Ask HN: How do you prepare for a coffee meeting with a potential employer? - throwawaysinger
In a few days, I&#x27;ll be meeting a CTO of a 20 person startup for coffee. While their offering is an enterprise product, I liked the product and cold-emailed him seeking the position. Given that this is the first time I&#x27;m meeting a potential employer not over a phone interview or an office tour, what should I expect ?
======
__d
Same as for any important meeting: get a decent sleep, arrive on time, look
appropriate, behave well, and (I guess you're doing this bit) have the content
prepared.

The advantages of meeting over a coffee are that it is quick, you're on
roughly neutral territory, and there's an opportunity to feel things out
enough to decide whether it's worth taking things to the next level both
personally and technically.

Being able to concisely describe what you've done in the past, what you'd like
to do in future, and why you approached the firm should cover the bulk of the
work content. Having an opinion on related technology issues is good, and I
usually ask semi-random questions outside of work stuff too, just to get a
feel for the person: nothing too controversial, but just conversational. Even
if you're interested in a purely technology role, demonstrating that you can
talk to strangers doesn't hurt.

It could be a little as 15-20 minutes; it could last for hours. Be ready for
either. CTOs are usually very busy people, so get to your points and don't
waffle.

Try to pay, but don't insist. Thank the person for their time. Send a followup
thank-you email (and do anything else you said you would too).

Good luck!

------
telebone_man
They want to meet with you because of what you said in your e-mail. So bring
evidence to substantiate what you wrote.

I'm not sure what you meant by "While their offering is an enterprise product,
I liked the product and cold-emailed him seeking the position".

Maybe I'm reading to much into it. But you sound despondent about the prospect
about working with an enterprise product.

If that is the case, remember, a job works both ways. It's not fair on
yourself or the employer to work for something you're not truly enthusiastic
about.

Good luck!

------
JSeymourATL
> what should I expect ?

Expect two peers talking shop about the industry. Most likely it will be
surface level stuff. Be prepared if conversation goes deep. A lot of guys like
the informality of coffee chats hoping to foster a more genial conversation.
Expect that he is going to size you up on potential cultural/team fit.

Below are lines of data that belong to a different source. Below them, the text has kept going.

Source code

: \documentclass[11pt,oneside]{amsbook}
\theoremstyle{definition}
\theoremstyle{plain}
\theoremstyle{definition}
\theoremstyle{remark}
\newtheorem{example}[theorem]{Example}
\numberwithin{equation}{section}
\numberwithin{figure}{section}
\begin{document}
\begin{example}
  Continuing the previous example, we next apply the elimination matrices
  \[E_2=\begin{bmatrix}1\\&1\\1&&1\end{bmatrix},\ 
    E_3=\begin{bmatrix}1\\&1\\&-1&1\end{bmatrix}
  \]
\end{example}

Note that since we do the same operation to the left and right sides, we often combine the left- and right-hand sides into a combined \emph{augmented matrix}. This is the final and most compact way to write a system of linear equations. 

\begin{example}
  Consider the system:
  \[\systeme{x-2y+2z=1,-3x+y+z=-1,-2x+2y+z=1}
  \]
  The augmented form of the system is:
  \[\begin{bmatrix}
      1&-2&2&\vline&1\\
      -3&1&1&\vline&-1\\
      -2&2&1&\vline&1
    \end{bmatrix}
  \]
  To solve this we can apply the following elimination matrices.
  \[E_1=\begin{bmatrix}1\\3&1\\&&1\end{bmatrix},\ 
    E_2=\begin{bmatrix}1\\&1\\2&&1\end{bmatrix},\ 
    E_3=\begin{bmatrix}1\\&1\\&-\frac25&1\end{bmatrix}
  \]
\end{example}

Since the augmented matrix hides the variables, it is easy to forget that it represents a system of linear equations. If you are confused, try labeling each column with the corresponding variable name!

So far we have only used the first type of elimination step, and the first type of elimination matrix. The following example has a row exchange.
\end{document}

You can craft a great meeting by expressing genuine interest in him as an
individual. Read his profile, look for points of connection. Ask: What were
the attractors for him to join the company? What are some of the priorities
he's facing now? Where are they struggling?

------
pratik136
Expect nothing more than your standard initial phone call. In fact, the
advantages of a coffee meet are way higher than a call. They are probably
going to be equally awkward at the beginning, unless they have done such
coffee sessions before, in which case they will simply lead you.